■ **How to complete this task**: Copy every line from the records that holds the word "researchers".

"""

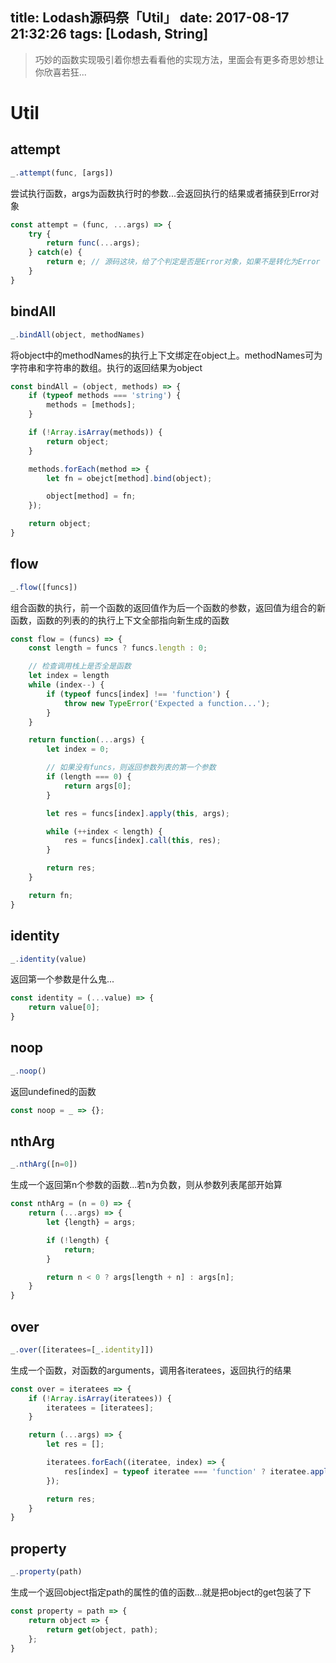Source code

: title: Lodash源码祭「Util」
date: 2017-08-17 21:32:26
tags: [Lodash, String]
---
> 巧妙的函数实现吸引着你想去看看他的实现方法，里面会有更多奇思妙想让你欣喜若狂...

# Util

## attempt
```javascript
_.attempt(func, [args])
```
尝试执行函数，args为函数执行时的参数...会返回执行的结果或者捕获到Error对象
```javascript
const attempt = (func, ...args) => {
    try {
        return func(...args);
    } catch(e) {
        return e; // 源码这块，给了个判定是否是Error对象，如果不是转化为Error
    }
}
```

## bindAll
```javascript
_.bindAll(object, methodNames)
```
将object中的methodNames的执行上下文绑定在object上。methodNames可为字符串和字符串的数组。执行的返回结果为object
```javascript
const bindAll = (object, methods) => {
    if (typeof methods === 'string') {
        methods = [methods];
    }

    if (!Array.isArray(methods)) {
        return object;
    }

    methods.forEach(method => {
        let fn = obejct[method].bind(object);

        object[method] = fn;
    });

    return object;
}
```

## flow
```javascript
_.flow([funcs])
```
组合函数的执行，前一个函数的返回值作为后一个函数的参数，返回值为组合的新函数，函数的列表的的执行上下文全部指向新生成的函数
```javascript
const flow = (funcs) => {
    const length = funcs ? funcs.length : 0;

    // 检查调用栈上是否全是函数
    let index = length
    while (index--) {
        if (typeof funcs[index] !== 'function') {
            throw new TypeError('Expected a function...');
        }
    }

    return function(...args) {
        let index = 0;

        // 如果没有funcs，则返回参数列表的第一个参数
        if (length === 0) {
            return args[0];
        }

        let res = funcs[index].apply(this, args);

        while (++index < length) {
            res = funcs[index].call(this, res);
        }

        return res;
    }

    return fn;
}
```

## identity
```javascript
_.identity(value)
```
返回第一个参数是什么鬼...
```javascript
const identity = (...value) => {
    return value[0];
}
```

## noop
```javascript
_.noop()
```
返回undefined的函数
```javascript
const noop = _ => {};
```

## nthArg
```javascript
_.nthArg([n=0])
```
生成一个返回第n个参数的函数...若n为负数，则从参数列表尾部开始算
```javascript
const nthArg = (n = 0) => {
    return (...args) => {
        let {length} = args;

        if (!length) {
            return;
        }

        return n < 0 ? args[length + n] : args[n];
    }
}
```

## over
```javascript
_.over([iteratees=[_.identity]])
```
生成一个函数，对函数的arguments，调用各iteratees，返回执行的结果
```javascript
const over = iteratees => {
    if (!Array.isArray(iteratees)) {
        iteratees = [iteratees];
    }

    return (...args) => {
        let res = [];

        iteratees.forEach((iteratee, index) => {
            res[index] = typeof iteratee === 'function' ? iteratee.apply(null, args) : undefined;
        });

        return res;
    }
}
```

## property
```javascript
_.property(path)
```
生成一个返回object指定path的属性的值的函数...就是把object的get包装了下
```javascript
const property = path => {
    return object => {
        return get(object, path);
    };
}
```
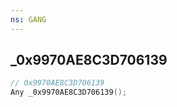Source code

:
 ```yaml
---
ns: GANG
---
```

## _0x9970AE8C3D706139

```c
// 0x9970AE8C3D706139
Any _0x9970AE8C3D706139();
```

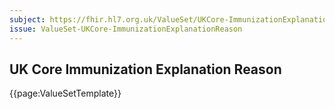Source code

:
 ```yaml
---
subject: https://fhir.hl7.org.uk/ValueSet/UKCore-ImmunizationExplanationReason
issue: ValueSet-UKCore-ImmunizationExplanationReason
---
```

## UK Core Immunization Explanation Reason

{{page:ValueSetTemplate}}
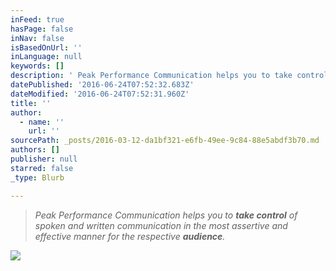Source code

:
 ```yaml
---
inFeed: true
hasPage: false
inNav: false
isBasedOnUrl: ''
inLanguage: null
keywords: []
description: ' Peak Performance Communication helps you to take control of spoken and written communication in the most assertive and effective manner for the respective audience.'
datePublished: '2016-06-24T07:52:32.683Z'
dateModified: '2016-06-24T07:52:31.960Z'
title: ''
author:
  - name: ''
    url: ''
sourcePath: _posts/2016-03-12-da1bf321-e6fb-49ee-9c84-88e5abdf3b70.md
authors: []
publisher: null
starred: false
_type: Blurb

---
```

> _Peak Performance Communication helps you to **take control** of spoken and written communication in the most assertive and effective manner for the respective **audience**._

![](https://s3-us-west-2.amazonaws.com/the-grid-img/p/e100ba9dd0c03e9de1a2ac0ef8aefb1e22f601f4.jpg)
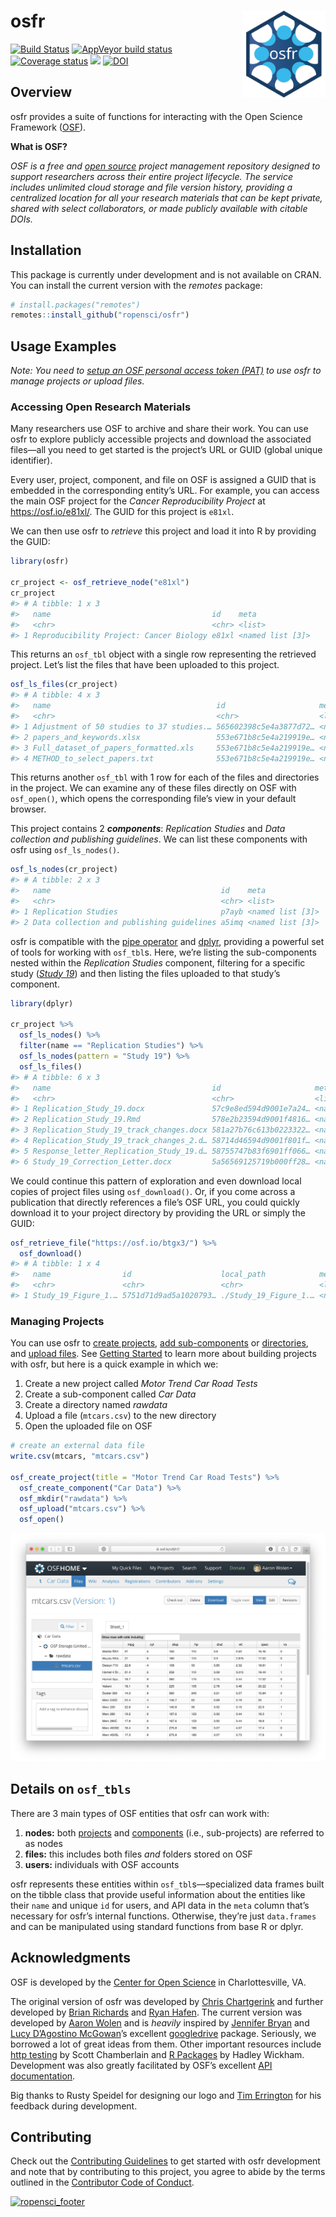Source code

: 
<!-- README.md is generated from README.Rmd. Please edit that file -->

# osfr <a href="https://ropensci.github.io/osfr/"><img src="man/figures/logo.png" align="right" height="139" /></a>

[![Build
Status](https://travis-ci.com/ropensci/osfr.svg)](https://travis-ci.com/ropensci/osfr)
[![AppVeyor build
status](https://ci.appveyor.com/api/projects/status/github/ropensci/osfr?branch=master&svg=true)](https://ci.appveyor.com/project/aaronwolen/osfr)
[![Coverage
status](https://codecov.io/gh/ropensci/osfr/branch/master/graph/badge.svg)](https://codecov.io/github/ropensci/osfr?branch=master)
[![](https://badges.ropensci.org/279_status.svg)](https://github.com/ropensci/software-review/issues/279)
[![DOI](https://zenodo.org/badge/42329785.svg)](https://zenodo.org/badge/latestdoi/42329785)

## Overview

osfr provides a suite of functions for interacting with the Open Science
Framework ([OSF](https://osf.io "Open Science Framework")).

**What is OSF?**

*OSF is a free and [open
source](https://github.com/CenterForOpenScience/osf.io "OSF's GitHub Repository")
project management repository designed to support researchers across
their entire project lifecycle. The service includes unlimited cloud
storage and file version history, providing a centralized location for
all your research materials that can be kept private, shared with select
collaborators, or made publicly available with citable DOIs.*

## Installation

This package is currently under development and is not available on
CRAN. You can install the current version with the *remotes* package:

``` r
# install.packages("remotes")
remotes::install_github("ropensci/osfr")
```

## Usage Examples

*Note: You need to [setup an OSF personal access token
(PAT)](https://ropensci.github.io/osfr/articles/auth) to use osfr to
manage projects or upload files.*

### Accessing Open Research Materials

Many researchers use OSF to archive and share their work. You can use
osfr to explore publicly accessible projects and download the associated
files—all you need to get started is the project’s URL or GUID (global
unique identifier).

Every user, project, component, and file on OSF is assigned a GUID that
is embedded in the corresponding entity’s URL. For example, you can
access the main OSF project for the *Cancer Reproducibility Project* at
<https://osf.io/e81xl/>. The GUID for this project is `e81xl`.

We can then use osfr to *retrieve* this project and load it into R by
providing the GUID:

``` r
library(osfr)

cr_project <- osf_retrieve_node("e81xl")
cr_project
#> # A tibble: 1 x 3
#>   name                                    id    meta            
#>   <chr>                                   <chr> <list>          
#> 1 Reproducibility Project: Cancer Biology e81xl <named list [3]>
```

This returns an `osf_tbl` object with a single row representing the
retrieved project. Let’s list the files that have been uploaded to this
project.

``` r
osf_ls_files(cr_project)
#> # A tibble: 4 x 3
#>   name                                     id                     meta          
#>   <chr>                                    <chr>                  <list>        
#> 1 Adjustment of 50 studies to 37 studies.… 565602398c5e4a3877d72… <named list […
#> 2 papers_and_keywords.xlsx                 553e671b8c5e4a219919e… <named list […
#> 3 Full_dataset_of_papers_formatted.xls     553e671b8c5e4a219919e… <named list […
#> 4 METHOD_to_select_papers.txt              553e671b8c5e4a219919e… <named list […
```

This returns another `osf_tbl` with 1 row for each of the files and
directories in the project. We can examine any of these files directly
on OSF with `osf_open()`, which opens the corresponding file’s view in
your default browser.

This project contains 2 ***components***: *Replication Studies* and
*Data collection and publishing guidelines*. We can list these
components with osfr using `osf_ls_nodes()`.

``` r
osf_ls_nodes(cr_project)
#> # A tibble: 2 x 3
#>   name                                      id    meta            
#>   <chr>                                     <chr> <list>          
#> 1 Replication Studies                       p7ayb <named list [3]>
#> 2 Data collection and publishing guidelines a5imq <named list [3]>
```

osfr is compatible with the [pipe
operator](https://magrittr.tidyverse.org) and
[dplyr](https://dplyr.tidyverse.org), providing a powerful set of tools
for working with `osf_tbl`s. Here, we’re listing the sub-components
nested within the *Replication Studies* component, filtering for a
specific study ([*Study 19*](https://osf.io/7zqxp/)) and then listing
the files uploaded to that study’s component.

``` r
library(dplyr)

cr_project %>%
  osf_ls_nodes() %>%
  filter(name == "Replication Studies") %>%
  osf_ls_nodes(pattern = "Study 19") %>%
  osf_ls_files()
#> # A tibble: 6 x 3
#>   name                                    id                     meta           
#>   <chr>                                   <chr>                  <list>         
#> 1 Replication_Study_19.docx               57c9e8ed594d9001e7a24… <named list [3…
#> 2 Replication_Study_19.Rmd                578e2b23594d9001f4816… <named list [3…
#> 3 Replication_Study_19_track_changes.docx 581a27b76c613b0223322… <named list [3…
#> 4 Replication_Study_19_track_changes_2.d… 58714d46594d9001f801f… <named list [3…
#> 5 Response_letter_Replication_Study_19.d… 58755747b83f6901ff066… <named list [3…
#> 6 Study_19_Correction_Letter.docx         5a56569125719b000ff28… <named list [3…
```

We could continue this pattern of exploration and even download local
copies of project files using `osf_download()`. Or, if you come across a
publication that directly references a file’s OSF URL, you could quickly
download it to your project directory by providing the URL or simply the
GUID:

``` r
osf_retrieve_file("https://osf.io/btgx3/") %>% 
  osf_download()
#> # A tibble: 1 x 4
#>   name                id                    local_path            meta          
#>   <chr>               <chr>                 <chr>                 <list>        
#> 1 Study_19_Figure_1.… 5751d71d9ad5a1020793… ./Study_19_Figure_1.… <named list […
```

### Managing Projects

You can use osfr to [create
projects](https://ropensci.github.io/osfr/reference/osf_create), [add
sub-components](https://ropensci.github.io/osfr/reference/osf_create) or
[directories](https://ropensci.github.io/osfr/reference/osf_mkdir), and
[upload files](https://ropensci.github.io/osfr/reference/osf_upload).
See [Getting
Started](https://ropensci.github.io/osfr/articles/getting_started) to
learn more about building projects with osfr, but here is a quick
example in which we:

1.  Create a new project called *Motor Trend Car Road Tests*
2.  Create a sub-component called *Car Data*
3.  Create a directory named *rawdata*
4.  Upload a file (`mtcars.csv`) to the new directory
5.  Open the uploaded file on OSF

<!-- end list -->

``` r
# create an external data file
write.csv(mtcars, "mtcars.csv")

osf_create_project(title = "Motor Trend Car Road Tests") %>%
  osf_create_component("Car Data") %>%
  osf_mkdir("rawdata") %>%
  osf_upload("mtcars.csv") %>%
  osf_open()
```

![Screenshot of the uploaded file on OSF](man/figures/screen-shot.png)

## Details on `osf_tbls`

There are 3 main types of OSF entities that osfr can work with:

1.  **nodes:** both
    [projects](https://help.osf.io/hc/en-us/articles/360019737594-Create-a-Project "OSF: Create a Project")
    and
    [components](https://help.osf.io/hc/en-us/articles/360019737614-Create-Components "OSF: Create a Component")
    (i.e., sub-projects) are referred to as nodes
2.  **files:** this includes both files *and* folders stored on OSF
3.  **users:** individuals with OSF accounts

osfr represents these entities within `osf_tbl`s—specialized data frames
built on the tibble class that provide useful information about the
entities like their `name` and unique `id` for users, and API data in
the `meta` column that’s necessary for osfr’s internal functions.
Otherwise, they’re just `data.frames` and can be manipulated using
standard functions from base R or dplyr.

## Acknowledgments

OSF is developed by the [Center for Open
Science](https://cos.io "Center for Open Science") in Charlottesville,
VA.

The original version of osfr was developed by [Chris
Chartgerink](https://github.com/chartgerink) and further developed by
[Brian Richards](https://github.com/bgrich) and [Ryan
Hafen](https://github.com/hafen). The current version was developed by
[Aaron Wolen](https://github.com/aaronwolen) and is *heavily* inspired
by [Jennifer Bryan](https://github.com/jennybc) and [Lucy D’Agostino
McGowan](https://github.com/lucymcgowan)’s excellent
[googledrive](https://googledrive.tidyverse.org) package. Seriously, we
borrowed a lot of great ideas from them. Other important resources
include [http testing](https://books.ropensci.org/http-testing/) by
Scott Chamberlain and [R Packages](http://r-pkgs.had.co.nz) by Hadley
Wickham. Development was also greatly facilitated by OSF’s excellent
[API documentation](https://developer.osf.io "OSF API Documentation").

Big thanks to Rusty Speidel for designing our logo and [Tim
Errington](https://github.com/timerrington) for his feedback during
development.

## Contributing

Check out the [Contributing
Guidelines](https://github.com/ropensci/osfr/blob/master/.github/CONTRIBUTING.md)
to get started with osfr development and note that by contributing to
this project, you agree to abide by the terms outlined in the
[Contributor Code of
Conduct](https://github.com/ropensci/osfr/blob/master/.github/CODE_OF_CONDUCT.md).

[![ropensci\_footer](https://ropensci.org/public_images/ropensci_footer.png)](https://ropensci.org)

<!-- links -->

"""

■ **Solution**:
project management repository designed to support researchers across
Many researchers use OSF to archive and share their work. You can use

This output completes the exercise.